[Data extracted from a collection]
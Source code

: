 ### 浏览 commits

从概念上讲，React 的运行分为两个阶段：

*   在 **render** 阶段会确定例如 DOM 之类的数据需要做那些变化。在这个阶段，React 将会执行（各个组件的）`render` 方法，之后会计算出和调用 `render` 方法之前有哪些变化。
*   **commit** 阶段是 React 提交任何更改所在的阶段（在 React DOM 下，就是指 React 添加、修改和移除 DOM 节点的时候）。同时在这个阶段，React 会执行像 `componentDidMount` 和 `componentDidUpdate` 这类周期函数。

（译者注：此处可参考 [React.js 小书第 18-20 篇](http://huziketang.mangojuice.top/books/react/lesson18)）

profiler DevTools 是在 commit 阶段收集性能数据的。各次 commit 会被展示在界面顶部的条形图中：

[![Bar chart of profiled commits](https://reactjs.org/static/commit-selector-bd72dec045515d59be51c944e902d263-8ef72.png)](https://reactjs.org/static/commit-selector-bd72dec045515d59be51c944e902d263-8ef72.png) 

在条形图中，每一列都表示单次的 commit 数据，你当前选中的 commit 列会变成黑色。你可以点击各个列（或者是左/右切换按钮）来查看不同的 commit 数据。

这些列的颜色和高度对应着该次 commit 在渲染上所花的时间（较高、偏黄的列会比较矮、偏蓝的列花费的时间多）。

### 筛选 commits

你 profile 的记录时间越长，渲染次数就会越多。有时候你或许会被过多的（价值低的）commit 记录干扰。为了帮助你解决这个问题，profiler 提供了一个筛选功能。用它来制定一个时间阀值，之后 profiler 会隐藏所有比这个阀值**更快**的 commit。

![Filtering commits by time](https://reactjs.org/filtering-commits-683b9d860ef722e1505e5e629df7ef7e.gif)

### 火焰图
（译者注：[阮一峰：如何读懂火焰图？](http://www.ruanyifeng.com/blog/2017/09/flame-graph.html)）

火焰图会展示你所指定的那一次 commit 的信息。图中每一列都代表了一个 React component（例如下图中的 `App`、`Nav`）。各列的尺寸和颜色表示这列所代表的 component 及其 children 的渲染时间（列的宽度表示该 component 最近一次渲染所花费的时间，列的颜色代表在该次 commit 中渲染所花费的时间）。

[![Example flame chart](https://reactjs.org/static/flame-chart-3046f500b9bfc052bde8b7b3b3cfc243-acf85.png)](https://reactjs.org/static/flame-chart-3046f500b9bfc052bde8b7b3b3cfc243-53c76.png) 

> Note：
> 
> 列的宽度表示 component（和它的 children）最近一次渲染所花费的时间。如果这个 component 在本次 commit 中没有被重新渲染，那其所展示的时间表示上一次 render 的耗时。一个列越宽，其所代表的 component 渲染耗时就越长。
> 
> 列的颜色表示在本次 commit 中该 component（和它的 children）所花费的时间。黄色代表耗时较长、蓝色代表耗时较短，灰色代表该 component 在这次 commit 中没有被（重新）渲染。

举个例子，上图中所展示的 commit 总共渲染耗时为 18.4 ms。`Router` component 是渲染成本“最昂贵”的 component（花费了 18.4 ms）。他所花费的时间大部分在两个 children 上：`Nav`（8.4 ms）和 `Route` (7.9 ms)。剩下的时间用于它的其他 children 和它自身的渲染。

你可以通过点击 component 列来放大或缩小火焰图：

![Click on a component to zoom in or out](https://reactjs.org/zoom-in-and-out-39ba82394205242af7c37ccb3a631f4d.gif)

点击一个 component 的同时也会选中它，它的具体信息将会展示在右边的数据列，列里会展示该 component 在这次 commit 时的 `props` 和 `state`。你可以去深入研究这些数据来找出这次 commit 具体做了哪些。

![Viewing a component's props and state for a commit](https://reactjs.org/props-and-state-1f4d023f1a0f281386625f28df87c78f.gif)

=== ACTION ITEM ===
Out of the data above, set down the lines from the one with "[React.js 小书第 18-20" to the one with "profiler DevTools 是在", both included, exactly as written and with no additions.

=== RESPONSE FOR THIS EXERCISE ===
（译者注：此处可参考 [React.js 小书第 18-20 篇](http://huziketang.mangojuice.top/books/react/lesson18)）

profiler DevTools 是在 commit 阶段收集性能数据的。各次 commit 会被展示在界面顶部的条形图中：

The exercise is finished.